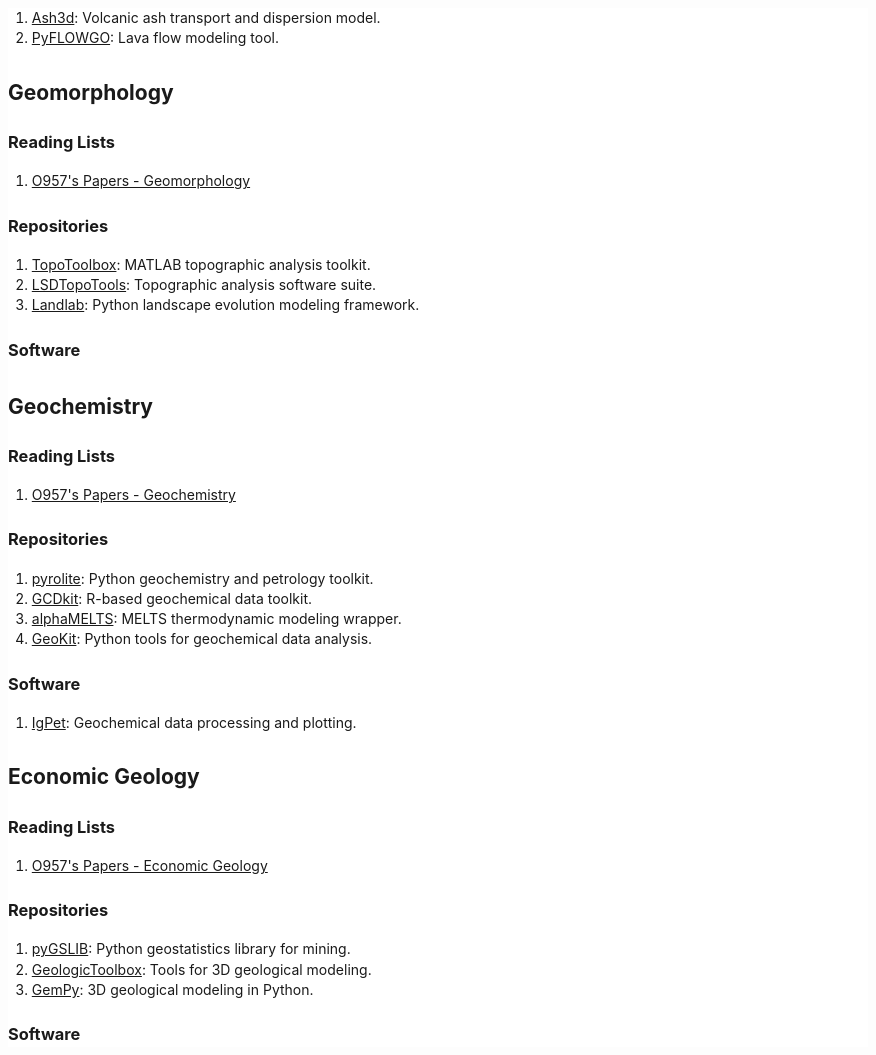 1. [Ash3d](https://vhub.org/resources/ash3d): Volcanic ash transport and dispersion model.
2. [PyFLOWGO](https://vhub.org/resources/pyflowgo): Lava flow modeling tool.

## Geomorphology

### Reading Lists

1. [O957's Papers - Geomorphology](assets/o957_reading_list.md#geomorphology)

### Repositories

1. [TopoToolbox](https://github.com/wschwanghart/topotoolbox): MATLAB topographic analysis toolkit.
2. [LSDTopoTools](https://github.com/LSDtopotools/LSDTopoTools2): Topographic analysis software suite.
3. [Landlab](https://github.com/landlab/landlab): Python landscape evolution modeling framework.

### Software

## Geochemistry

### Reading Lists

1. [O957's Papers - Geochemistry](assets/o957_reading_list.md#geochemistry)

### Repositories

1. [pyrolite](https://github.com/morganjwilliams/pyrolite): Python geochemistry and petrology toolkit.
2. [GCDkit](https://github.com/jfmoyen/GCDkit): R-based geochemical data toolkit.
3. [alphaMELTS](https://github.com/magmasource/alphaMELTS): MELTS thermodynamic modeling wrapper.
4. [GeoKit](https://github.com/jessepisel/geokit): Python tools for geochemical data analysis.

### Software

1. [IgPet](http://www.rockware.com/product/overview.php?id=4): Geochemical data processing and plotting.

## Economic Geology

### Reading Lists

1. [O957's Papers - Economic Geology](assets/o957_reading_list.md#economic-geology)

### Repositories

1. [pyGSLIB](https://github.com/opengeostat/pygslib): Python geostatistics library for mining.
2. [GeologicToolbox](https://github.com/52North/GeologicToolbox): Tools for 3D geological modeling.
3. [GemPy](https://github.com/cgre-aachen/gempy): 3D geological modeling in Python.

### Software
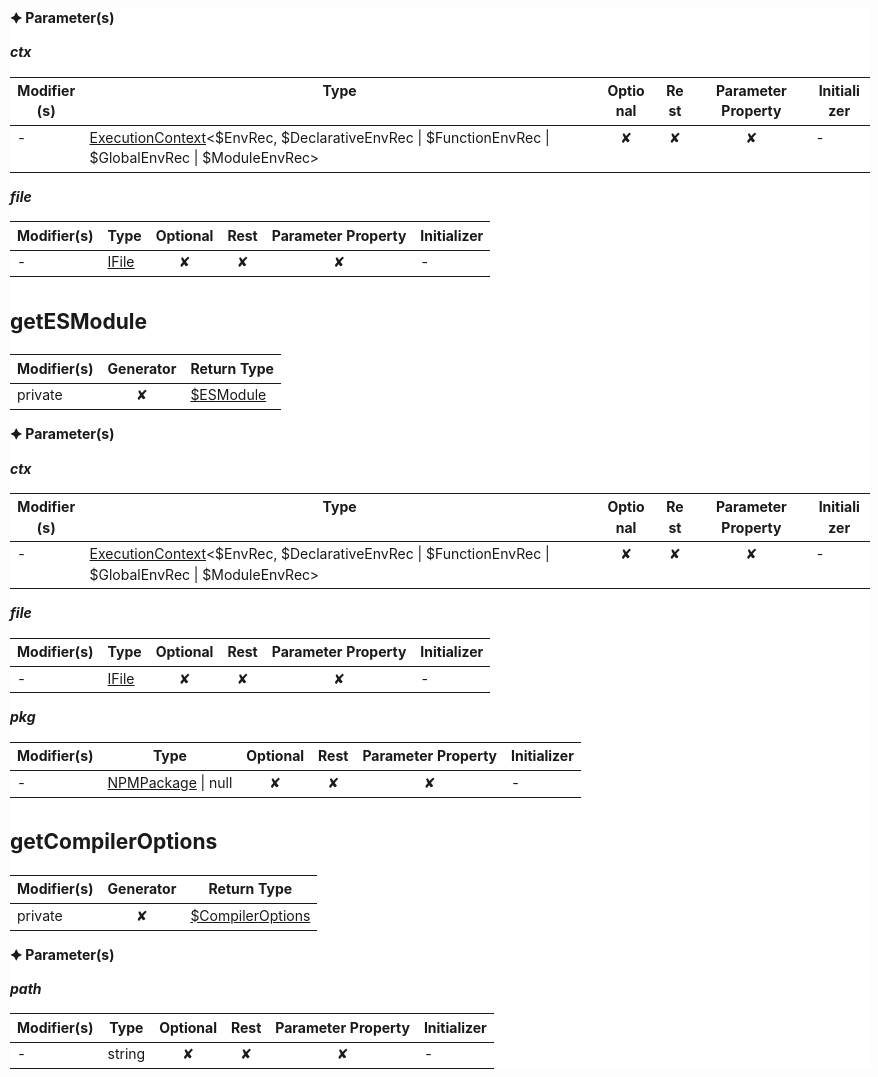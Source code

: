 **&#128966; Parameter(s)**

_**ctx**_

| Modifier(s)                              | Type                        | Optional                           | Rest                          | Parameter Property                          | Initializer                       |
|------------------------------------------|-----------------------------|:----------------------------------:|:-----------------------------:|:-------------------------------------------:|-----------------------------------|
| - | [ExecutionContext](https://hamedfathi.gitbook.io/aurelia-2-doc-api/aot/vm/class/realm/executioncontext)&lt;$EnvRec, $DeclarativeEnvRec &#124; $FunctionEnvRec &#124; $GlobalEnvRec &#124; $ModuleEnvRec&gt; | ✘  | ✘ | ✘ | - |

_**file**_

| Modifier(s)                              | Type                        | Optional                           | Rest                          | Parameter Property                          | Initializer                       |
|------------------------------------------|-----------------------------|:----------------------------------:|:-----------------------------:|:-------------------------------------------:|-----------------------------------|
| - | [IFile](https://hamedfathi.gitbook.io/aurelia-2-doc-api/aot/system/interface/interfaces/ifile) | ✘  | ✘ | ✘ | - |

## getESModule

| Modifier(s)                              | Generator                          | Return Type                       |
|------------------------------------------|:----------------------------------:|-----------------------------------|
| private | ✘ | [$ESModule](https://hamedfathi.gitbook.io/aurelia-2-doc-api/aot/vm/ast/class/modules/usdesmodule) |

**&#128966; Parameter(s)**

_**ctx**_

| Modifier(s)                              | Type                        | Optional                           | Rest                          | Parameter Property                          | Initializer                       |
|------------------------------------------|-----------------------------|:----------------------------------:|:-----------------------------:|:-------------------------------------------:|-----------------------------------|
| - | [ExecutionContext](https://hamedfathi.gitbook.io/aurelia-2-doc-api/aot/vm/class/realm/executioncontext)&lt;$EnvRec, $DeclarativeEnvRec &#124; $FunctionEnvRec &#124; $GlobalEnvRec &#124; $ModuleEnvRec&gt; | ✘  | ✘ | ✘ | - |

_**file**_

| Modifier(s)                              | Type                        | Optional                           | Rest                          | Parameter Property                          | Initializer                       |
|------------------------------------------|-----------------------------|:----------------------------------:|:-----------------------------:|:-------------------------------------------:|-----------------------------------|
| - | [IFile](https://hamedfathi.gitbook.io/aurelia-2-doc-api/aot/system/interface/interfaces/ifile) | ✘  | ✘ | ✘ | - |

_**pkg**_

| Modifier(s)                              | Type                        | Optional                           | Rest                          | Parameter Property                          | Initializer                       |
|------------------------------------------|-----------------------------|:----------------------------------:|:-----------------------------:|:-------------------------------------------:|-----------------------------------|
| - | [NPMPackage](https://hamedfathi.gitbook.io/aurelia-2-doc-api/aot/system/class/npm-package-loader/npmpackage) &#124; null | ✘  | ✘ | ✘ | - |

## getCompilerOptions

| Modifier(s)                              | Generator                          | Return Type                       |
|------------------------------------------|:----------------------------------:|-----------------------------------|
| private | ✘ | [$CompilerOptions](https://hamedfathi.gitbook.io/aurelia-2-doc-api/aot/system/interface/interfaces/usdcompileroptions) |

**&#128966; Parameter(s)**

_**path**_

| Modifier(s)                              | Type                        | Optional                           | Rest                          | Parameter Property                          | Initializer                       |
|------------------------------------------|-----------------------------|:----------------------------------:|:-----------------------------:|:-------------------------------------------:|-----------------------------------|
| - | string | ✘  | ✘ | ✘ | - |
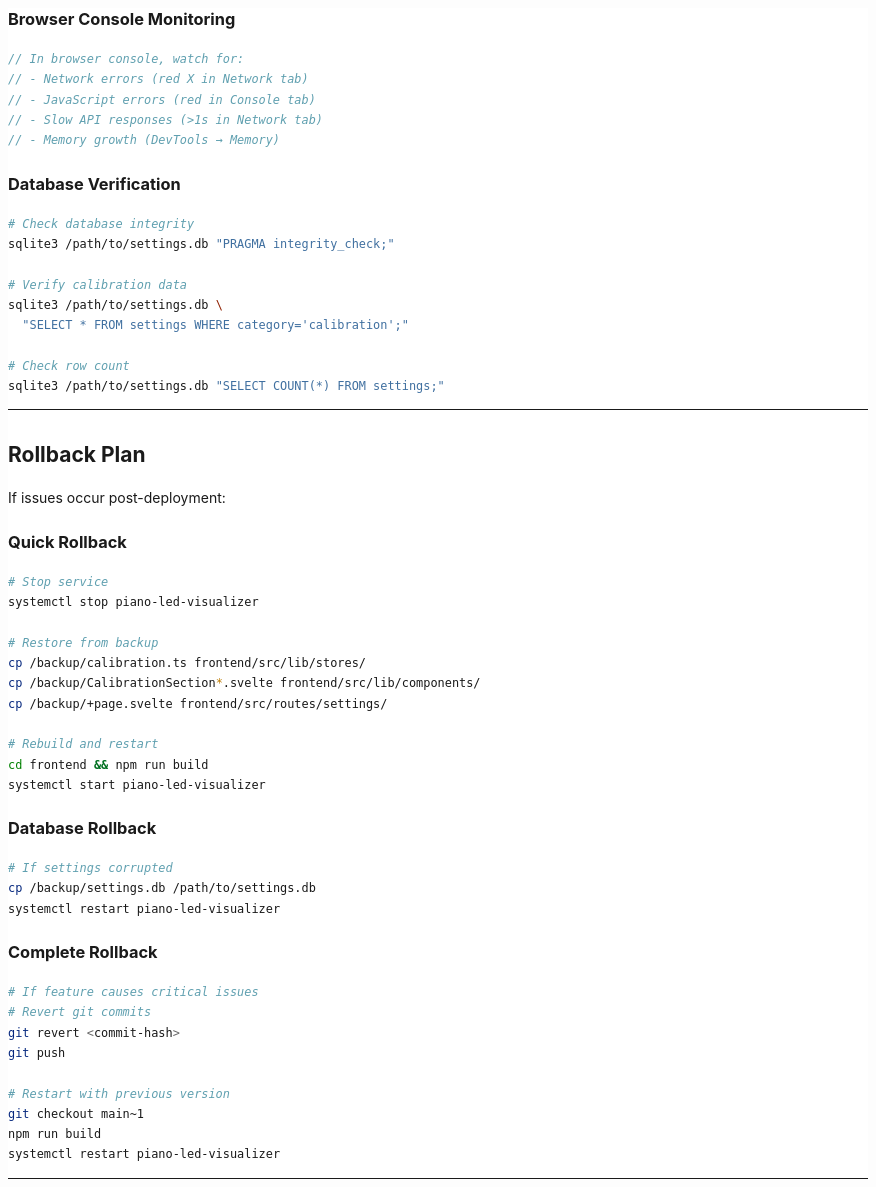 ### Browser Console Monitoring
```javascript
// In browser console, watch for:
// - Network errors (red X in Network tab)
// - JavaScript errors (red in Console tab)
// - Slow API responses (>1s in Network tab)
// - Memory growth (DevTools → Memory)
```

### Database Verification
```bash
# Check database integrity
sqlite3 /path/to/settings.db "PRAGMA integrity_check;"

# Verify calibration data
sqlite3 /path/to/settings.db \
  "SELECT * FROM settings WHERE category='calibration';"

# Check row count
sqlite3 /path/to/settings.db "SELECT COUNT(*) FROM settings;"
```

---

## Rollback Plan

If issues occur post-deployment:

### Quick Rollback
```bash
# Stop service
systemctl stop piano-led-visualizer

# Restore from backup
cp /backup/calibration.ts frontend/src/lib/stores/
cp /backup/CalibrationSection*.svelte frontend/src/lib/components/
cp /backup/+page.svelte frontend/src/routes/settings/

# Rebuild and restart
cd frontend && npm run build
systemctl start piano-led-visualizer
```

### Database Rollback
```bash
# If settings corrupted
cp /backup/settings.db /path/to/settings.db
systemctl restart piano-led-visualizer
```

### Complete Rollback
```bash
# If feature causes critical issues
# Revert git commits
git revert <commit-hash>
git push

# Restart with previous version
git checkout main~1
npm run build
systemctl restart piano-led-visualizer
```

---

——————————

• [Task prompt]: Pictures excluded, quote all the data above exactly.

• [Answer for the task]:
 1. [Ash3d](https://vhub.org/resources/ash3d): Volcanic ash transport and dispersion model.
2. [PyFLOWGO](https://vhub.org/resources/pyflowgo): Lava flow modeling tool.

## Geomorphology

### Reading Lists

1. [O957's Papers - Geomorphology](assets/o957_reading_list.md#geomorphology)

### Repositories

1. [TopoToolbox](https://github.com/wschwanghart/topotoolbox): MATLAB topographic analysis toolkit.
2. [LSDTopoTools](https://github.com/LSDtopotools/LSDTopoTools2): Topographic analysis software suite.
3. [Landlab](https://github.com/landlab/landlab): Python landscape evolution modeling framework.

### Software

## Geochemistry

### Reading Lists

1. [O957's Papers - Geochemistry](assets/o957_reading_list.md#geochemistry)

### Repositories

1. [pyrolite](https://github.com/morganjwilliams/pyrolite): Python geochemistry and petrology toolkit.
2. [GCDkit](https://github.com/jfmoyen/GCDkit): R-based geochemical data toolkit.
3. [alphaMELTS](https://github.com/magmasource/alphaMELTS): MELTS thermodynamic modeling wrapper.
4. [GeoKit](https://github.com/jessepisel/geokit): Python tools for geochemical data analysis.

### Software

1. [IgPet](http://www.rockware.com/product/overview.php?id=4): Geochemical data processing and plotting.

## Economic Geology

### Reading Lists

1. [O957's Papers - Economic Geology](assets/o957_reading_list.md#economic-geology)

### Repositories

1. [pyGSLIB](https://github.com/opengeostat/pygslib): Python geostatistics library for mining.
2. [GeologicToolbox](https://github.com/52North/GeologicToolbox): Tools for 3D geological modeling.
3. [GemPy](https://github.com/cgre-aachen/gempy): 3D geological modeling in Python.

### Software
Source code

: **&#128966; Parameter(s)**

_**ctx**_

| Modifier(s)                              | Type                        | Optional                           | Rest                          | Parameter Property                          | Initializer                       |
|------------------------------------------|-----------------------------|:----------------------------------:|:-----------------------------:|:-------------------------------------------:|-----------------------------------|
| - | [ExecutionContext](https://hamedfathi.gitbook.io/aurelia-2-doc-api/aot/vm/class/realm/executioncontext)&lt;$EnvRec, $DeclarativeEnvRec &#124; $FunctionEnvRec &#124; $GlobalEnvRec &#124; $ModuleEnvRec&gt; | ✘  | ✘ | ✘ | - |

_**file**_

| Modifier(s)                              | Type                        | Optional                           | Rest                          | Parameter Property                          | Initializer                       |
|------------------------------------------|-----------------------------|:----------------------------------:|:-----------------------------:|:-------------------------------------------:|-----------------------------------|
| - | [IFile](https://hamedfathi.gitbook.io/aurelia-2-doc-api/aot/system/interface/interfaces/ifile) | ✘  | ✘ | ✘ | - |

## getESModule

| Modifier(s)                              | Generator                          | Return Type                       |
|------------------------------------------|:----------------------------------:|-----------------------------------|
| private | ✘ | [$ESModule](https://hamedfathi.gitbook.io/aurelia-2-doc-api/aot/vm/ast/class/modules/usdesmodule) |

**&#128966; Parameter(s)**

_**ctx**_

| Modifier(s)                              | Type                        | Optional                           | Rest                          | Parameter Property                          | Initializer                       |
|------------------------------------------|-----------------------------|:----------------------------------:|:-----------------------------:|:-------------------------------------------:|-----------------------------------|
| - | [ExecutionContext](https://hamedfathi.gitbook.io/aurelia-2-doc-api/aot/vm/class/realm/executioncontext)&lt;$EnvRec, $DeclarativeEnvRec &#124; $FunctionEnvRec &#124; $GlobalEnvRec &#124; $ModuleEnvRec&gt; | ✘  | ✘ | ✘ | - |

_**file**_

| Modifier(s)                              | Type                        | Optional                           | Rest                          | Parameter Property                          | Initializer                       |
|------------------------------------------|-----------------------------|:----------------------------------:|:-----------------------------:|:-------------------------------------------:|-----------------------------------|
| - | [IFile](https://hamedfathi.gitbook.io/aurelia-2-doc-api/aot/system/interface/interfaces/ifile) | ✘  | ✘ | ✘ | - |

_**pkg**_

| Modifier(s)                              | Type                        | Optional                           | Rest                          | Parameter Property                          | Initializer                       |
|------------------------------------------|-----------------------------|:----------------------------------:|:-----------------------------:|:-------------------------------------------:|-----------------------------------|
| - | [NPMPackage](https://hamedfathi.gitbook.io/aurelia-2-doc-api/aot/system/class/npm-package-loader/npmpackage) &#124; null | ✘  | ✘ | ✘ | - |

## getCompilerOptions

| Modifier(s)                              | Generator                          | Return Type                       |
|------------------------------------------|:----------------------------------:|-----------------------------------|
| private | ✘ | [$CompilerOptions](https://hamedfathi.gitbook.io/aurelia-2-doc-api/aot/system/interface/interfaces/usdcompileroptions) |

**&#128966; Parameter(s)**

_**path**_

| Modifier(s)                              | Type                        | Optional                           | Rest                          | Parameter Property                          | Initializer                       |
|------------------------------------------|-----------------------------|:----------------------------------:|:-----------------------------:|:-------------------------------------------:|-----------------------------------|
| - | string | ✘  | ✘ | ✘ | - |
 ### Browser Console Monitoring
```javascript
// In browser console, watch for:
// - Network errors (red X in Network tab)
// - JavaScript errors (red in Console tab)
// - Slow API responses (>1s in Network tab)
// - Memory growth (DevTools → Memory)
```

### Database Verification
```bash
# Check database integrity
sqlite3 /path/to/settings.db "PRAGMA integrity_check;"

# Verify calibration data
sqlite3 /path/to/settings.db \
  "SELECT * FROM settings WHERE category='calibration';"

# Check row count
sqlite3 /path/to/settings.db "SELECT COUNT(*) FROM settings;"
```

---

## Rollback Plan

If issues occur post-deployment:

### Quick Rollback
```bash
# Stop service
systemctl stop piano-led-visualizer

# Restore from backup
cp /backup/calibration.ts frontend/src/lib/stores/
cp /backup/CalibrationSection*.svelte frontend/src/lib/components/
cp /backup/+page.svelte frontend/src/routes/settings/

# Rebuild and restart
cd frontend && npm run build
systemctl start piano-led-visualizer
```

### Database Rollback
```bash
# If settings corrupted
cp /backup/settings.db /path/to/settings.db
systemctl restart piano-led-visualizer
```

### Complete Rollback
```bash
# If feature causes critical issues
# Revert git commits
git revert <commit-hash>
git push

# Restart with previous version
git checkout main~1
npm run build
systemctl restart piano-led-visualizer
```

---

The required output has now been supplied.